Muchos confunden el escuchar con el oír.
Puedo sentirme escuchado cuando me responden un mensaje, cuando contestan una llamada.
Puedo sentirme escuchado cuando me visitas y te sientes en casa y no como un extraño.
Me siento escuchado cuando me interrumpes y coinciden nuestras palabras, nuestros pensamientos.
Me siento escuchado con algo tan sencillo como un saludo, un beso, un abrazo llega sin pedirlo.

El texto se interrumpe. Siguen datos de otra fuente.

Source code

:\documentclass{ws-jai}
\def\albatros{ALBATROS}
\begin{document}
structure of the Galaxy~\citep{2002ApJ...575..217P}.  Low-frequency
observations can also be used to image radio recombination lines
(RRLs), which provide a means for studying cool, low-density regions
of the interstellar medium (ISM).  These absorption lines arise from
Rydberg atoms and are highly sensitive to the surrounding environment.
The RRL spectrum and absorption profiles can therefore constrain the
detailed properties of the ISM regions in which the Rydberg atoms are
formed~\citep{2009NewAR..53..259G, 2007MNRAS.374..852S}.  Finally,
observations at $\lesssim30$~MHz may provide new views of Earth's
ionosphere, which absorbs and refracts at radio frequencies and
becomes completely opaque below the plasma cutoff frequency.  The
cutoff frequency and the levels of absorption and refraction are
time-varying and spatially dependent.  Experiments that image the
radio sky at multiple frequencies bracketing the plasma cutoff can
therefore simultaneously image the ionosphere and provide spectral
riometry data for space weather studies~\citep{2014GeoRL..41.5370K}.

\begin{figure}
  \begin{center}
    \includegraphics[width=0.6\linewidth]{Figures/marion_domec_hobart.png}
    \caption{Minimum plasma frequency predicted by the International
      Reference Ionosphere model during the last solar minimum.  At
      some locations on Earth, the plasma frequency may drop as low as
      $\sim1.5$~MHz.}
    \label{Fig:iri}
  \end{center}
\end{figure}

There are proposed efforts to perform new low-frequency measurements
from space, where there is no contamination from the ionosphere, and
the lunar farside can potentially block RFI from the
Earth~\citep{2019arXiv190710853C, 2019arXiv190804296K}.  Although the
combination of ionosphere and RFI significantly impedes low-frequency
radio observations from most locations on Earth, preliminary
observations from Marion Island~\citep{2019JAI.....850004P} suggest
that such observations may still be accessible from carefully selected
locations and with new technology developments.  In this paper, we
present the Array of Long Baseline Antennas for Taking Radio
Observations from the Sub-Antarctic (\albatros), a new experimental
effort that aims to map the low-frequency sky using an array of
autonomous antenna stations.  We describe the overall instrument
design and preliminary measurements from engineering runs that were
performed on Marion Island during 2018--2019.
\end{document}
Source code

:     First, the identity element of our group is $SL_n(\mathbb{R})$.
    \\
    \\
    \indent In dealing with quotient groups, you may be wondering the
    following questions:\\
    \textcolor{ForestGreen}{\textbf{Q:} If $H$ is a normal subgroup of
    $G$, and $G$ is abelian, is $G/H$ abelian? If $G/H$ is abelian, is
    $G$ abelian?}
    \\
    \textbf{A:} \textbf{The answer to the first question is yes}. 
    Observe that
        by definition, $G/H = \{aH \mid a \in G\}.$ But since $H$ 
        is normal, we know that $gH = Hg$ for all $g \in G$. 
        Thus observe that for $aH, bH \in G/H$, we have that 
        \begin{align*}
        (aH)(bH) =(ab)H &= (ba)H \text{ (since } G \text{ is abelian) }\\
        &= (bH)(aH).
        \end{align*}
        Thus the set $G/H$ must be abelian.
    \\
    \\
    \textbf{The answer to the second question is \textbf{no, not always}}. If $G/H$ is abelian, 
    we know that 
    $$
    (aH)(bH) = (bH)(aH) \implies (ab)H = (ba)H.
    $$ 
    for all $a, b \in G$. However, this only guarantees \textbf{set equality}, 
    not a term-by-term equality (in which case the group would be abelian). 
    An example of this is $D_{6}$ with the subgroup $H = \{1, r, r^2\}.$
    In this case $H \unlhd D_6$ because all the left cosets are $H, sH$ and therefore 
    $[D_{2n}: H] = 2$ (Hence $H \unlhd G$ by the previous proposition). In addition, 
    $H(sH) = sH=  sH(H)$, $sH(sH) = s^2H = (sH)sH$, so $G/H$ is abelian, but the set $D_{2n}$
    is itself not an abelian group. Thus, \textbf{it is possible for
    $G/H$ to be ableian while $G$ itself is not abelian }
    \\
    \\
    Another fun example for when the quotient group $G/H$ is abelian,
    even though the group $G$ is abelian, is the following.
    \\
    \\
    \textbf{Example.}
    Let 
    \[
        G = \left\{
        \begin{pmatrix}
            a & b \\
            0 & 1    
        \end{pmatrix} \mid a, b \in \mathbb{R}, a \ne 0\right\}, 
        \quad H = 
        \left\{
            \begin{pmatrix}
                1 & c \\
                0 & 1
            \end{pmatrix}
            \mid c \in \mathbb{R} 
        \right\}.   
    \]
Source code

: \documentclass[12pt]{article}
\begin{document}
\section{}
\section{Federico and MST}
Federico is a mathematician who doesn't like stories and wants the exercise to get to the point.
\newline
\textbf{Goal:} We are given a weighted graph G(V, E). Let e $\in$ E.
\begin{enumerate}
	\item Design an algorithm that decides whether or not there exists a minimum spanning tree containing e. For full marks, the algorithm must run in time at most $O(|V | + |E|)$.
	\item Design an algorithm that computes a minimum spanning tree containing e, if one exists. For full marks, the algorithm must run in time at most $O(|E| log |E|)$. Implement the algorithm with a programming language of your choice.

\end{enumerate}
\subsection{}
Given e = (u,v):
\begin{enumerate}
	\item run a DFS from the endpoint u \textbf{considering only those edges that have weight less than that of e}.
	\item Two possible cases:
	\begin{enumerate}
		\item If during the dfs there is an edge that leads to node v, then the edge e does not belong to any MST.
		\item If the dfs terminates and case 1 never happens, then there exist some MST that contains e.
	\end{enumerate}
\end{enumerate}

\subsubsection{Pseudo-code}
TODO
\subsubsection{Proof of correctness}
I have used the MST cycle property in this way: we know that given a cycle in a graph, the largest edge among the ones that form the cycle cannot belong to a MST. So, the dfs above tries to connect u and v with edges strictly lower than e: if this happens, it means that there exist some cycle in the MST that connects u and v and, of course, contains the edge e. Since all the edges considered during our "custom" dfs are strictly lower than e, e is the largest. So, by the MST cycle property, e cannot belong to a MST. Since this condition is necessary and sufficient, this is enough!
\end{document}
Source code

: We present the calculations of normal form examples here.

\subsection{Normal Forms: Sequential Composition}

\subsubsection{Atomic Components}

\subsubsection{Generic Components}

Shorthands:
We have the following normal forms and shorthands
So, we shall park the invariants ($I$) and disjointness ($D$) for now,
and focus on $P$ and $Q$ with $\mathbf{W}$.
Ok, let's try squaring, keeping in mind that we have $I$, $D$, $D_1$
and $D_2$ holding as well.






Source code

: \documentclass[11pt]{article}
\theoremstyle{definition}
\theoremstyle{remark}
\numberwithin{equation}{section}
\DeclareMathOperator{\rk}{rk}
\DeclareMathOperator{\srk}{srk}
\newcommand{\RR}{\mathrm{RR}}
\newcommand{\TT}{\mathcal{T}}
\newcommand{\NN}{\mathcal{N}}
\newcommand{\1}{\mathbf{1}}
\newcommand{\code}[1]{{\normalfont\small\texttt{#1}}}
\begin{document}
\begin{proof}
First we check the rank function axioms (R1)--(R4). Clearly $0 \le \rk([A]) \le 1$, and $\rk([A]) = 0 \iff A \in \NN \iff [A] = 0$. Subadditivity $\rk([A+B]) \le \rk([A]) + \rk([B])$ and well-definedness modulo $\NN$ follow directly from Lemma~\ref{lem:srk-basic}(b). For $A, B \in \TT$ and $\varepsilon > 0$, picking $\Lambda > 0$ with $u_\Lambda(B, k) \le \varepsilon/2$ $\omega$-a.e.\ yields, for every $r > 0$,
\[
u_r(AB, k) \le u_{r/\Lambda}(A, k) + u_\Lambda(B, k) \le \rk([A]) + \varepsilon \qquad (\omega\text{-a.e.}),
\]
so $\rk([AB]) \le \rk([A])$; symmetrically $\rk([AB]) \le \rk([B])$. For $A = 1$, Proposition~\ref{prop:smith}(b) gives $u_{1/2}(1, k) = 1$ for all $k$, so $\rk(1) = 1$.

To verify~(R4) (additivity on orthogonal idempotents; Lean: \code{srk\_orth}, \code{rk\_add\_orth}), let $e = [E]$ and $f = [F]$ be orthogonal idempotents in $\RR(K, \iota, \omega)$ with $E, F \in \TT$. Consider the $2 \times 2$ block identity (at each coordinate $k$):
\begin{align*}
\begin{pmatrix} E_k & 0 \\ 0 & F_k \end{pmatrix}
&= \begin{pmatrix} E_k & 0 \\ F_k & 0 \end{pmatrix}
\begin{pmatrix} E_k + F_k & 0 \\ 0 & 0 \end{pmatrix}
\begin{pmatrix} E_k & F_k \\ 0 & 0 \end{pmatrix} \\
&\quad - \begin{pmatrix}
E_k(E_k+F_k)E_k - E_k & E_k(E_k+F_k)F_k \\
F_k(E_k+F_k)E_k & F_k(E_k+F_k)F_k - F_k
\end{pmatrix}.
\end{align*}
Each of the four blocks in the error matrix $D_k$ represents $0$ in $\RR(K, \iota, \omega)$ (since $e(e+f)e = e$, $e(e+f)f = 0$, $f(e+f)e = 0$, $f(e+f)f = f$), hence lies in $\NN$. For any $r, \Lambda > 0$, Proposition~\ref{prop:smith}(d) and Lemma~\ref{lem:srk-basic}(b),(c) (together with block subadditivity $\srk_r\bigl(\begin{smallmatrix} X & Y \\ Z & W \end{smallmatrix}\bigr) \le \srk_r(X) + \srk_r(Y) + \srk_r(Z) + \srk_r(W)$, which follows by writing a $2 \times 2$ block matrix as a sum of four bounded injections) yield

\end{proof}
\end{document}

Escuchar no es estar al pendiente todo el tiempo para saber qué estoy haciendo, es llegar el momento en que coincidimos y me preguntas cómo estoy.
Escuchar no es que me regañes, sino que, a pesar de que sepas mis errores sepa que cuento contigo para solucionarlos aunque no hagas nada más que acompañarme,
Escuchar no es oír lo que quiero escuchar, sino hacerme saber que harías sin señalar mis errores.
Escuchar es quedar vulnerable cuando estoy vulnerable para saber que no somos tan diferentes.
Escuchar es un arte. Escuchar no es fácil. Escuchar es un proceso complejo. Escuchar es magia cuando uno se deja llevar.
Y cuando haya terminado la experiencia al decir adios, quisiera 5 minutos más para escucharte, frente al espejo.